[Entries taken from a collection]
-=-=-
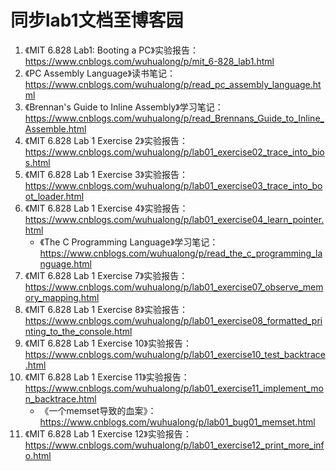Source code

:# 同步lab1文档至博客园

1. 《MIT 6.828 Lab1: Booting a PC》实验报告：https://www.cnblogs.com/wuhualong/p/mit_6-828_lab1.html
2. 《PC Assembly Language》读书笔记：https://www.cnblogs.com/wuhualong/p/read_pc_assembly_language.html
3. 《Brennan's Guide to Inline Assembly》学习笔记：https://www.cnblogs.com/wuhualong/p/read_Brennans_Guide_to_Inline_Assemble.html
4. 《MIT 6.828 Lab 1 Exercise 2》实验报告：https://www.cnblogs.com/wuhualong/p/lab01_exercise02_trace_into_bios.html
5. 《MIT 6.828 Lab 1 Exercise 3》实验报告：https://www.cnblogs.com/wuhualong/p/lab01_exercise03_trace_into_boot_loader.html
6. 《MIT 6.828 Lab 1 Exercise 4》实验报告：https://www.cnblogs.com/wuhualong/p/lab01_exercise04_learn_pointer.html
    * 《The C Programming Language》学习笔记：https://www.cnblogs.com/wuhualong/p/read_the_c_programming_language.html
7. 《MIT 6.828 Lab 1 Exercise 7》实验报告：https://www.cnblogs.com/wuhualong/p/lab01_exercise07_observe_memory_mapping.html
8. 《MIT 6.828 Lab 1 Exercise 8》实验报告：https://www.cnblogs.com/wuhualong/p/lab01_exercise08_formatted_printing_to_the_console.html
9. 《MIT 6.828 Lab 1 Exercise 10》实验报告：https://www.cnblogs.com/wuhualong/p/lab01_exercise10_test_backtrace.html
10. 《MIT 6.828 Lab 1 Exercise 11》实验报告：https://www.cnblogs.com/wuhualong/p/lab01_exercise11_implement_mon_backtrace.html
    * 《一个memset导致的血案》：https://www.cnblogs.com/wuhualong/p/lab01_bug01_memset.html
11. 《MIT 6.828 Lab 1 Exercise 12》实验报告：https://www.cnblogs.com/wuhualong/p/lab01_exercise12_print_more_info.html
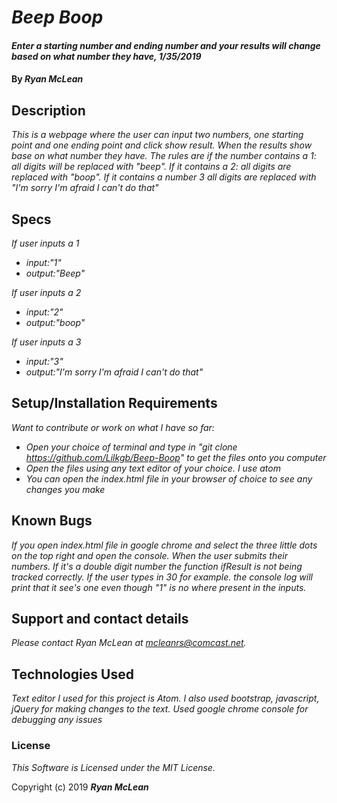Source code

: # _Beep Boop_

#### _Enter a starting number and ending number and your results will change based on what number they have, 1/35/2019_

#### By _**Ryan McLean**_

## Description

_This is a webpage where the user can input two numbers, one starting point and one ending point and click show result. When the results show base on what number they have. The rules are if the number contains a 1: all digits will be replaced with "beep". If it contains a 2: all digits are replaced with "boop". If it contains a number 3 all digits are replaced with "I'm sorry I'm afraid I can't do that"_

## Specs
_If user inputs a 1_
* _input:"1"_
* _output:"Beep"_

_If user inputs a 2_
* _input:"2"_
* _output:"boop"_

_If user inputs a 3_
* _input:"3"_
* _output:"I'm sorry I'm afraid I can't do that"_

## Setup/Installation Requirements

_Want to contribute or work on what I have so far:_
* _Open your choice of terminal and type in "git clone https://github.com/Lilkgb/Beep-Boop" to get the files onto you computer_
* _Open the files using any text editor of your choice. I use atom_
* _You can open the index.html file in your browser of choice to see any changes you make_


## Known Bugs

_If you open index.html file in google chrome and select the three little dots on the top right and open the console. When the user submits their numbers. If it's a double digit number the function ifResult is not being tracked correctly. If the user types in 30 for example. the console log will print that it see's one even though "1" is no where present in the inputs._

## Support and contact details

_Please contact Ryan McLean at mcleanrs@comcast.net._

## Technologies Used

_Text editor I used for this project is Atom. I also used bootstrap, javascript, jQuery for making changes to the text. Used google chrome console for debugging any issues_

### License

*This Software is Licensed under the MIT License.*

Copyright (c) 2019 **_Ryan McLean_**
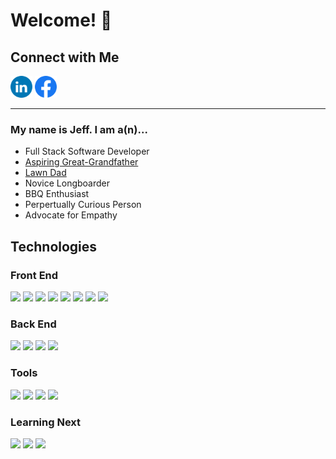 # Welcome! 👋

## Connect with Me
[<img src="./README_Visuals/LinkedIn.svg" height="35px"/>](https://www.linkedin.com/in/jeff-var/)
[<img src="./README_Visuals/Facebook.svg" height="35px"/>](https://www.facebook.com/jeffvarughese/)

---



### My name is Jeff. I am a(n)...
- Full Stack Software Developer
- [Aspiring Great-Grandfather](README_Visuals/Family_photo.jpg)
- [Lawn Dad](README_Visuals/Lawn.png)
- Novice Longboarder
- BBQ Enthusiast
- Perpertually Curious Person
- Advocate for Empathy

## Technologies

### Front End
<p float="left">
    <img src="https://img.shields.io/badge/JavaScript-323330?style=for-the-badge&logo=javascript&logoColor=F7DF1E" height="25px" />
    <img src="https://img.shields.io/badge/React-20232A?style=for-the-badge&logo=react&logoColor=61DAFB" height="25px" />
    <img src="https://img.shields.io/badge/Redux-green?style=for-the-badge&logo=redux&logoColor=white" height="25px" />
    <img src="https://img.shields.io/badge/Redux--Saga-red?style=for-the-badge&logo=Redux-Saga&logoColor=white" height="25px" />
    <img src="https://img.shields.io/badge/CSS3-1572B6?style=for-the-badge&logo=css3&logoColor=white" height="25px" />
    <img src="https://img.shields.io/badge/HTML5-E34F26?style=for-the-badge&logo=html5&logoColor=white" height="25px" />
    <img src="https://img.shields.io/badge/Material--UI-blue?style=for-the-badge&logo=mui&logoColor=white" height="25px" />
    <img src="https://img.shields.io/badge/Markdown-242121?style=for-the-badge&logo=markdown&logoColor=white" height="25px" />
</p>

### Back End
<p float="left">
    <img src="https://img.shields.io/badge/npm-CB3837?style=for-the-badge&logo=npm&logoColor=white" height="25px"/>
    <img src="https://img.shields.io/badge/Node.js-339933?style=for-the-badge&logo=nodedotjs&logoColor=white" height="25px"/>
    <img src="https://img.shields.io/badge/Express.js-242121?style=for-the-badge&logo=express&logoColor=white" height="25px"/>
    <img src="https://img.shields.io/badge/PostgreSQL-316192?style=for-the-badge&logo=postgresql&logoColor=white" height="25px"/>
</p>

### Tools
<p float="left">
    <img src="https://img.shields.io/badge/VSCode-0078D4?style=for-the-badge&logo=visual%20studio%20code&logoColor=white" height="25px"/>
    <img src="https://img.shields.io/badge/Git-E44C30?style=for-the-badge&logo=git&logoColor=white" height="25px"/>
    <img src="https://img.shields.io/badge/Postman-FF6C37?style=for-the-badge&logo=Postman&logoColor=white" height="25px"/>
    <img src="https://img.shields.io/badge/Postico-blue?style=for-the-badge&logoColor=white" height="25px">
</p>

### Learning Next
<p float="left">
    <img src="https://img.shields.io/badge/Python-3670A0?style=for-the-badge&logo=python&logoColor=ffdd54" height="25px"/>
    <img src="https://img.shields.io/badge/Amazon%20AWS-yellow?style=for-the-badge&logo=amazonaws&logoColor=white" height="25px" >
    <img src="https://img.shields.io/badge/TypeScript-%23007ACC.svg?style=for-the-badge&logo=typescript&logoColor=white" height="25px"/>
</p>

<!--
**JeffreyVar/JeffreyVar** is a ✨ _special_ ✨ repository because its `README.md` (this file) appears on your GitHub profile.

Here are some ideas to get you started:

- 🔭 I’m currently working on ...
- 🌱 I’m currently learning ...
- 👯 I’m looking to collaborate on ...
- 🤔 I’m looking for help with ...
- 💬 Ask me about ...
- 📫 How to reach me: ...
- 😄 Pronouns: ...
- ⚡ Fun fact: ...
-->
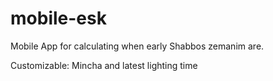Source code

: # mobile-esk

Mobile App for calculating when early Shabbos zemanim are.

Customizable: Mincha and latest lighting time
-=-=-
The lines above must be transcribed exactly, with every picture left out.

# [SOLUTION TO THIS TASK]
Source code

:# 同步lab1文档至博客园

1. 《MIT 6.828 Lab1: Booting a PC》实验报告：https://www.cnblogs.com/wuhualong/p/mit_6-828_lab1.html
2. 《PC Assembly Language》读书笔记：https://www.cnblogs.com/wuhualong/p/read_pc_assembly_language.html
3. 《Brennan's Guide to Inline Assembly》学习笔记：https://www.cnblogs.com/wuhualong/p/read_Brennans_Guide_to_Inline_Assemble.html
4. 《MIT 6.828 Lab 1 Exercise 2》实验报告：https://www.cnblogs.com/wuhualong/p/lab01_exercise02_trace_into_bios.html
5. 《MIT 6.828 Lab 1 Exercise 3》实验报告：https://www.cnblogs.com/wuhualong/p/lab01_exercise03_trace_into_boot_loader.html
6. 《MIT 6.828 Lab 1 Exercise 4》实验报告：https://www.cnblogs.com/wuhualong/p/lab01_exercise04_learn_pointer.html
    * 《The C Programming Language》学习笔记：https://www.cnblogs.com/wuhualong/p/read_the_c_programming_language.html
7. 《MIT 6.828 Lab 1 Exercise 7》实验报告：https://www.cnblogs.com/wuhualong/p/lab01_exercise07_observe_memory_mapping.html
8. 《MIT 6.828 Lab 1 Exercise 8》实验报告：https://www.cnblogs.com/wuhualong/p/lab01_exercise08_formatted_printing_to_the_console.html
9. 《MIT 6.828 Lab 1 Exercise 10》实验报告：https://www.cnblogs.com/wuhualong/p/lab01_exercise10_test_backtrace.html
10. 《MIT 6.828 Lab 1 Exercise 11》实验报告：https://www.cnblogs.com/wuhualong/p/lab01_exercise11_implement_mon_backtrace.html
    * 《一个memset导致的血案》：https://www.cnblogs.com/wuhualong/p/lab01_bug01_memset.html
11. 《MIT 6.828 Lab 1 Exercise 12》实验报告：https://www.cnblogs.com/wuhualong/p/lab01_exercise12_print_more_info.html
Source code

: # _Beep Boop_

#### _Enter a starting number and ending number and your results will change based on what number they have, 1/35/2019_

#### By _**Ryan McLean**_

## Description

_This is a webpage where the user can input two numbers, one starting point and one ending point and click show result. When the results show base on what number they have. The rules are if the number contains a 1: all digits will be replaced with "beep". If it contains a 2: all digits are replaced with "boop". If it contains a number 3 all digits are replaced with "I'm sorry I'm afraid I can't do that"_

## Specs
_If user inputs a 1_
* _input:"1"_
* _output:"Beep"_

_If user inputs a 2_
* _input:"2"_
* _output:"boop"_

_If user inputs a 3_
* _input:"3"_
* _output:"I'm sorry I'm afraid I can't do that"_

## Setup/Installation Requirements

_Want to contribute or work on what I have so far:_
* _Open your choice of terminal and type in "git clone https://github.com/Lilkgb/Beep-Boop" to get the files onto you computer_
* _Open the files using any text editor of your choice. I use atom_
* _You can open the index.html file in your browser of choice to see any changes you make_


## Known Bugs

_If you open index.html file in google chrome and select the three little dots on the top right and open the console. When the user submits their numbers. If it's a double digit number the function ifResult is not being tracked correctly. If the user types in 30 for example. the console log will print that it see's one even though "1" is no where present in the inputs._

## Support and contact details

_Please contact Ryan McLean at mcleanrs@comcast.net._

## Technologies Used

_Text editor I used for this project is Atom. I also used bootstrap, javascript, jQuery for making changes to the text. Used google chrome console for debugging any issues_

### License

*This Software is Licensed under the MIT License.*

Copyright (c) 2019 **_Ryan McLean_**
 # Welcome! 👋

## Connect with Me
[<img src="./README_Visuals/LinkedIn.svg" height="35px"/>](https://www.linkedin.com/in/jeff-var/)
[<img src="./README_Visuals/Facebook.svg" height="35px"/>](https://www.facebook.com/jeffvarughese/)

---



### My name is Jeff. I am a(n)...
- Full Stack Software Developer
- [Aspiring Great-Grandfather](README_Visuals/Family_photo.jpg)
- [Lawn Dad](README_Visuals/Lawn.png)
- Novice Longboarder
- BBQ Enthusiast
- Perpertually Curious Person
- Advocate for Empathy

## Technologies

### Front End
<p float="left">
    <img src="https://img.shields.io/badge/JavaScript-323330?style=for-the-badge&logo=javascript&logoColor=F7DF1E" height="25px" />
    <img src="https://img.shields.io/badge/React-20232A?style=for-the-badge&logo=react&logoColor=61DAFB" height="25px" />
    <img src="https://img.shields.io/badge/Redux-green?style=for-the-badge&logo=redux&logoColor=white" height="25px" />
    <img src="https://img.shields.io/badge/Redux--Saga-red?style=for-the-badge&logo=Redux-Saga&logoColor=white" height="25px" />
    <img src="https://img.shields.io/badge/CSS3-1572B6?style=for-the-badge&logo=css3&logoColor=white" height="25px" />
    <img src="https://img.shields.io/badge/HTML5-E34F26?style=for-the-badge&logo=html5&logoColor=white" height="25px" />
    <img src="https://img.shields.io/badge/Material--UI-blue?style=for-the-badge&logo=mui&logoColor=white" height="25px" />
    <img src="https://img.shields.io/badge/Markdown-242121?style=for-the-badge&logo=markdown&logoColor=white" height="25px" />
</p>

### Back End
<p float="left">
    <img src="https://img.shields.io/badge/npm-CB3837?style=for-the-badge&logo=npm&logoColor=white" height="25px"/>
    <img src="https://img.shields.io/badge/Node.js-339933?style=for-the-badge&logo=nodedotjs&logoColor=white" height="25px"/>
    <img src="https://img.shields.io/badge/Express.js-242121?style=for-the-badge&logo=express&logoColor=white" height="25px"/>
    <img src="https://img.shields.io/badge/PostgreSQL-316192?style=for-the-badge&logo=postgresql&logoColor=white" height="25px"/>
</p>

### Tools
<p float="left">
    <img src="https://img.shields.io/badge/VSCode-0078D4?style=for-the-badge&logo=visual%20studio%20code&logoColor=white" height="25px"/>
    <img src="https://img.shields.io/badge/Git-E44C30?style=for-the-badge&logo=git&logoColor=white" height="25px"/>
    <img src="https://img.shields.io/badge/Postman-FF6C37?style=for-the-badge&logo=Postman&logoColor=white" height="25px"/>
    <img src="https://img.shields.io/badge/Postico-blue?style=for-the-badge&logoColor=white" height="25px">
</p>

### Learning Next
<p float="left">
    <img src="https://img.shields.io/badge/Python-3670A0?style=for-the-badge&logo=python&logoColor=ffdd54" height="25px"/>
    <img src="https://img.shields.io/badge/Amazon%20AWS-yellow?style=for-the-badge&logo=amazonaws&logoColor=white" height="25px" >
    <img src="https://img.shields.io/badge/TypeScript-%23007ACC.svg?style=for-the-badge&logo=typescript&logoColor=white" height="25px"/>
</p>

<!--
**JeffreyVar/JeffreyVar** is a ✨ _special_ ✨ repository because its `README.md` (this file) appears on your GitHub profile.

Here are some ideas to get you started:

- 🔭 I’m currently working on ...
- 🌱 I’m currently learning ...
- 👯 I’m looking to collaborate on ...
- 🤔 I’m looking for help with ...
- 💬 Ask me about ...
- 📫 How to reach me: ...
- 😄 Pronouns: ...
- ⚡ Fun fact: ...
-->
Source code

: # mobile-esk

Mobile App for calculating when early Shabbos zemanim are.

Customizable: Mincha and latest lighting time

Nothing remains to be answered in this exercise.